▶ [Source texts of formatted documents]
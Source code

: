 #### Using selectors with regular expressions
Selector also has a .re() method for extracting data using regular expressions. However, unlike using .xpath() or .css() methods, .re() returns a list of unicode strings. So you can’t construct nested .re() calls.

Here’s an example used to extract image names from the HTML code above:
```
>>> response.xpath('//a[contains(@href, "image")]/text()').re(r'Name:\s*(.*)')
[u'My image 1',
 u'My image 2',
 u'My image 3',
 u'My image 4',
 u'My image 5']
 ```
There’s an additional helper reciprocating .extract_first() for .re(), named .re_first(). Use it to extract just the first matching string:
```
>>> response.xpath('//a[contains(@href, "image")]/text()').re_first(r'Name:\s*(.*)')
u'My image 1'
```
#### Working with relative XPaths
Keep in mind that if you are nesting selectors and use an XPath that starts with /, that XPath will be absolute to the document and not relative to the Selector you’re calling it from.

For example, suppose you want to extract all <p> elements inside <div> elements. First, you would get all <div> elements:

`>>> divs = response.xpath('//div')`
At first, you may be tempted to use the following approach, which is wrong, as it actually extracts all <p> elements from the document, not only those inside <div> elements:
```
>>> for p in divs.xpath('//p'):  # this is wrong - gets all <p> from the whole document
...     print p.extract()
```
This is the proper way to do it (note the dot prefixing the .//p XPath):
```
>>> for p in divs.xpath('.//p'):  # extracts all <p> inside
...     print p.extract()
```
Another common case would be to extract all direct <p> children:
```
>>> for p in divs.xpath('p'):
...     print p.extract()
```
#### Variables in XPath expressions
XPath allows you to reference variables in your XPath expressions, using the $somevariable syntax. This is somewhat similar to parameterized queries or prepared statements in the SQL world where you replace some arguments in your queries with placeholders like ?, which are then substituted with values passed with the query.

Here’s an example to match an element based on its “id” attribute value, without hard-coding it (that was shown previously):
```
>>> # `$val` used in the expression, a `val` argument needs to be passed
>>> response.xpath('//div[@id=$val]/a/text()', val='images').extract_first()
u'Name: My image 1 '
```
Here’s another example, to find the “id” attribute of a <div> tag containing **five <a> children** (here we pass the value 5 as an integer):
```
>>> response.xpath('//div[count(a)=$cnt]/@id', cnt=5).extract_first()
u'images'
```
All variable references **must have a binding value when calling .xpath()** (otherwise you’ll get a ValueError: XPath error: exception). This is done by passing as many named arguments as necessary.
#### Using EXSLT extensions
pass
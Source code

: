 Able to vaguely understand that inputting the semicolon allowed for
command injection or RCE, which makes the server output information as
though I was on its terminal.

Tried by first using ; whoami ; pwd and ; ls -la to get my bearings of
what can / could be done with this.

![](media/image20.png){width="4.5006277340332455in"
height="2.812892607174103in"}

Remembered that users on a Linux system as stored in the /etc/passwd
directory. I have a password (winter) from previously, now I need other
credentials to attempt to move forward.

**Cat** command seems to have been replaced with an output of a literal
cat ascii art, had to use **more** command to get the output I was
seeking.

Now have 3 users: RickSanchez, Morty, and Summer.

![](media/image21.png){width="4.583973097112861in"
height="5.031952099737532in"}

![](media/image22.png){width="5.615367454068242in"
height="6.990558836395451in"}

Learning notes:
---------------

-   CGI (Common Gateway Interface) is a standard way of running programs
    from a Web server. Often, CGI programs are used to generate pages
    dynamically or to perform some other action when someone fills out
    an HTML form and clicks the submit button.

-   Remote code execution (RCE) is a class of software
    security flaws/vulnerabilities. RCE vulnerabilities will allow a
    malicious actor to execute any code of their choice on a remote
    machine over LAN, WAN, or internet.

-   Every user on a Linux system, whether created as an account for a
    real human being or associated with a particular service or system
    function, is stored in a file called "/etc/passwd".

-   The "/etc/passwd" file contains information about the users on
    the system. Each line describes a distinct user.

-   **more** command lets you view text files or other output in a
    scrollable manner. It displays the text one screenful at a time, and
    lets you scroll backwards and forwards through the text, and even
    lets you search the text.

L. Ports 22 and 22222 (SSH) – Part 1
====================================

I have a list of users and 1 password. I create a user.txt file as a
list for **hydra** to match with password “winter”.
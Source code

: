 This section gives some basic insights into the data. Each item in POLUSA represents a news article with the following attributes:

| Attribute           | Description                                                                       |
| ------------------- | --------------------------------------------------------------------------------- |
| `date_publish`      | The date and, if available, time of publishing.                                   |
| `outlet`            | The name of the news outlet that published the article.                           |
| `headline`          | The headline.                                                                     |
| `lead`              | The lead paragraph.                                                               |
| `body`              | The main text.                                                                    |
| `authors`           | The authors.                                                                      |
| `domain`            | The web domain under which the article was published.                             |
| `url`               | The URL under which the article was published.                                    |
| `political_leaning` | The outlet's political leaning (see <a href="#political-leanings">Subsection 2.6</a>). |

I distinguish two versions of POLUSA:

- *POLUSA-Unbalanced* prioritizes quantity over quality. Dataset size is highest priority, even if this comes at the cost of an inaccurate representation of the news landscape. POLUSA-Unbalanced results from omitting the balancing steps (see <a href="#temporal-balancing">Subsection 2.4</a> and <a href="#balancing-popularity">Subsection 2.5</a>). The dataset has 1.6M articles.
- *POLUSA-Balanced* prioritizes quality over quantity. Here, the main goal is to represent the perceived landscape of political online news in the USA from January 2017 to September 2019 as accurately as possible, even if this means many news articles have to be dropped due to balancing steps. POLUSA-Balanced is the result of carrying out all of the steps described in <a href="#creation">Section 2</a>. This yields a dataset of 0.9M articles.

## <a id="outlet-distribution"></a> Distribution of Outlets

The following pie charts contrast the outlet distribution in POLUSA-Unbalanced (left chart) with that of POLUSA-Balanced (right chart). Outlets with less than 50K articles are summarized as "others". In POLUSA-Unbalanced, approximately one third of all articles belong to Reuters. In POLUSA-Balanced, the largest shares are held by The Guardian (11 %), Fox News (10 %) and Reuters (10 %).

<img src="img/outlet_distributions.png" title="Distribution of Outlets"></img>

▶ [Problem requirements] Each line of the data is to be retyped exactly.

▶ [Written answer]
Source code

: #### Using selectors with regular expressions
Selector also has a .re() method for extracting data using regular expressions. However, unlike using .xpath() or .css() methods, .re() returns a list of unicode strings. So you can’t construct nested .re() calls.

Here’s an example used to extract image names from the HTML code above:
```
>>> response.xpath('//a[contains(@href, "image")]/text()').re(r'Name:\s*(.*)')
[u'My image 1',
 u'My image 2',
 u'My image 3',
 u'My image 4',
 u'My image 5']
 ```
There’s an additional helper reciprocating .extract_first() for .re(), named .re_first(). Use it to extract just the first matching string:
```
>>> response.xpath('//a[contains(@href, "image")]/text()').re_first(r'Name:\s*(.*)')
u'My image 1'
```
#### Working with relative XPaths
Keep in mind that if you are nesting selectors and use an XPath that starts with /, that XPath will be absolute to the document and not relative to the Selector you’re calling it from.

For example, suppose you want to extract all <p> elements inside <div> elements. First, you would get all <div> elements:

`>>> divs = response.xpath('//div')`
At first, you may be tempted to use the following approach, which is wrong, as it actually extracts all <p> elements from the document, not only those inside <div> elements:
```
>>> for p in divs.xpath('//p'):  # this is wrong - gets all <p> from the whole document
...     print p.extract()
```
This is the proper way to do it (note the dot prefixing the .//p XPath):
```
>>> for p in divs.xpath('.//p'):  # extracts all <p> inside
...     print p.extract()
```
Another common case would be to extract all direct <p> children:
```
>>> for p in divs.xpath('p'):
...     print p.extract()
```
#### Variables in XPath expressions
XPath allows you to reference variables in your XPath expressions, using the $somevariable syntax. This is somewhat similar to parameterized queries or prepared statements in the SQL world where you replace some arguments in your queries with placeholders like ?, which are then substituted with values passed with the query.

Here’s an example to match an element based on its “id” attribute value, without hard-coding it (that was shown previously):
```
>>> # `$val` used in the expression, a `val` argument needs to be passed
>>> response.xpath('//div[@id=$val]/a/text()', val='images').extract_first()
u'Name: My image 1 '
```
Here’s another example, to find the “id” attribute of a <div> tag containing **five <a> children** (here we pass the value 5 as an integer):
```
>>> response.xpath('//div[count(a)=$cnt]/@id', cnt=5).extract_first()
u'images'
```
All variable references **must have a binding value when calling .xpath()** (otherwise you’ll get a ValueError: XPath error: exception). This is done by passing as many named arguments as necessary.
#### Using EXSLT extensions
pass
Source code

: Able to vaguely understand that inputting the semicolon allowed for
command injection or RCE, which makes the server output information as
though I was on its terminal.

Tried by first using ; whoami ; pwd and ; ls -la to get my bearings of
what can / could be done with this.

![](media/image20.png){width="4.5006277340332455in"
height="2.812892607174103in"}

Remembered that users on a Linux system as stored in the /etc/passwd
directory. I have a password (winter) from previously, now I need other
credentials to attempt to move forward.

**Cat** command seems to have been replaced with an output of a literal
cat ascii art, had to use **more** command to get the output I was
seeking.

Now have 3 users: RickSanchez, Morty, and Summer.

![](media/image21.png){width="4.583973097112861in"
height="5.031952099737532in"}

![](media/image22.png){width="5.615367454068242in"
height="6.990558836395451in"}

Learning notes:
---------------

-   CGI (Common Gateway Interface) is a standard way of running programs
    from a Web server. Often, CGI programs are used to generate pages
    dynamically or to perform some other action when someone fills out
    an HTML form and clicks the submit button.

-   Remote code execution (RCE) is a class of software
    security flaws/vulnerabilities. RCE vulnerabilities will allow a
    malicious actor to execute any code of their choice on a remote
    machine over LAN, WAN, or internet.

-   Every user on a Linux system, whether created as an account for a
    real human being or associated with a particular service or system
    function, is stored in a file called "/etc/passwd".

-   The "/etc/passwd" file contains information about the users on
    the system. Each line describes a distinct user.

-   **more** command lets you view text files or other output in a
    scrollable manner. It displays the text one screenful at a time, and
    lets you scroll backwards and forwards through the text, and even
    lets you search the text.

L. Ports 22 and 22222 (SSH) – Part 1
====================================

I have a list of users and 1 password. I create a user.txt file as a
list for **hydra** to match with password “winter”.
Source code

: This section gives some basic insights into the data. Each item in POLUSA represents a news article with the following attributes:

| Attribute           | Description                                                                       |
| ------------------- | --------------------------------------------------------------------------------- |
| `date_publish`      | The date and, if available, time of publishing.                                   |
| `outlet`            | The name of the news outlet that published the article.                           |
| `headline`          | The headline.                                                                     |
| `lead`              | The lead paragraph.                                                               |
| `body`              | The main text.                                                                    |
| `authors`           | The authors.                                                                      |
| `domain`            | The web domain under which the article was published.                             |
| `url`               | The URL under which the article was published.                                    |
| `political_leaning` | The outlet's political leaning (see <a href="#political-leanings">Subsection 2.6</a>). |

I distinguish two versions of POLUSA:

- *POLUSA-Unbalanced* prioritizes quantity over quality. Dataset size is highest priority, even if this comes at the cost of an inaccurate representation of the news landscape. POLUSA-Unbalanced results from omitting the balancing steps (see <a href="#temporal-balancing">Subsection 2.4</a> and <a href="#balancing-popularity">Subsection 2.5</a>). The dataset has 1.6M articles.
- *POLUSA-Balanced* prioritizes quality over quantity. Here, the main goal is to represent the perceived landscape of political online news in the USA from January 2017 to September 2019 as accurately as possible, even if this means many news articles have to be dropped due to balancing steps. POLUSA-Balanced is the result of carrying out all of the steps described in <a href="#creation">Section 2</a>. This yields a dataset of 0.9M articles.

## <a id="outlet-distribution"></a> Distribution of Outlets

The following pie charts contrast the outlet distribution in POLUSA-Unbalanced (left chart) with that of POLUSA-Balanced (right chart). Outlets with less than 50K articles are summarized as "others". In POLUSA-Unbalanced, approximately one third of all articles belong to Reuters. In POLUSA-Balanced, the largest shares are held by The Guardian (11 %), Fox News (10 %) and Reuters (10 %).

<img src="img/outlet_distributions.png" title="Distribution of Outlets"></img>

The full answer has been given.